Kubernetes ConfigMaps Practical - Hands-on Configuration Management Tutorial

Comprehensive hands-on tutorial for Kubernetes ConfigMaps covering creation methods, environment variable configuration, kubectl commands, YAML examples, and practical configuration management exercises with BusyBox containers

ConfigMap Example

Download the YAML configuration files for the ConfigMap example

Create the ConfigMap

kubectl apply -f cm.yaml

Applies the configuration from the YAML file to create the ConfigMap.

Get the ConfigMap info

kubectl get cm
kubectl describe configmap cm-example

Lists all ConfigMaps and shows detailed information about the cm-example ConfigMap.

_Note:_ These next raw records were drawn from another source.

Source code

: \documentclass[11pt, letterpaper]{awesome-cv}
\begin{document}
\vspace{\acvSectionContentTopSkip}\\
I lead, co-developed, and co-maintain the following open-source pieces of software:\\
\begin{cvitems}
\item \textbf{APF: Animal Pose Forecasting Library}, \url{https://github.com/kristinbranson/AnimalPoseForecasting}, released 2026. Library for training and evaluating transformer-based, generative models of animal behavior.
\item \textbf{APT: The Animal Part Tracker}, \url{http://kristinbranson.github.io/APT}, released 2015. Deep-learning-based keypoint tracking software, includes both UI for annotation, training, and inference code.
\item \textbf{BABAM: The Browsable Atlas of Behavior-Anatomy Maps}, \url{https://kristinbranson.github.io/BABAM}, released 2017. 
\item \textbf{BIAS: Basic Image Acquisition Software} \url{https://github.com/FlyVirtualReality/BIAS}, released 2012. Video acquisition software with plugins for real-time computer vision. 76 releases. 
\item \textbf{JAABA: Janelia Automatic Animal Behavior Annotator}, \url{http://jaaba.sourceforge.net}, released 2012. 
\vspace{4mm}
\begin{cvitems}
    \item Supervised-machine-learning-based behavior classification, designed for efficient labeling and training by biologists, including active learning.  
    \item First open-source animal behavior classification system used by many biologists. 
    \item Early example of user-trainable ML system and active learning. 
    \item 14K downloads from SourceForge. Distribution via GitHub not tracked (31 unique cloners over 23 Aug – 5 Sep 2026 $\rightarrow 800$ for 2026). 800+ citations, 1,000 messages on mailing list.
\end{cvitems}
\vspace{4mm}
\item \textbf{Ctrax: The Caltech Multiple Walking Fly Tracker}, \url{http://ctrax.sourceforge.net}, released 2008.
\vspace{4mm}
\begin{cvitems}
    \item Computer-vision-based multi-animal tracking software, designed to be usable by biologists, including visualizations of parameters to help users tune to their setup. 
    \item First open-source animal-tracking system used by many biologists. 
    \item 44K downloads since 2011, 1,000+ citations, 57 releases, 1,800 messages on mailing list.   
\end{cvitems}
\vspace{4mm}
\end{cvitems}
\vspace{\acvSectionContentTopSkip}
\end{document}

Output ConfigMap in YAML format

kubectl get configmap cm-example -o YAML

Outputs the ConfigMap information in YAML format.

Deploy the pod

kubectl apply -f pod.yaml

Creates a pod that uses the ConfigMap data as environment variables.

Connect to the Busybox

kubectl exec mybox -it -- /bin/sh

Opens a shell inside the running Busybox container.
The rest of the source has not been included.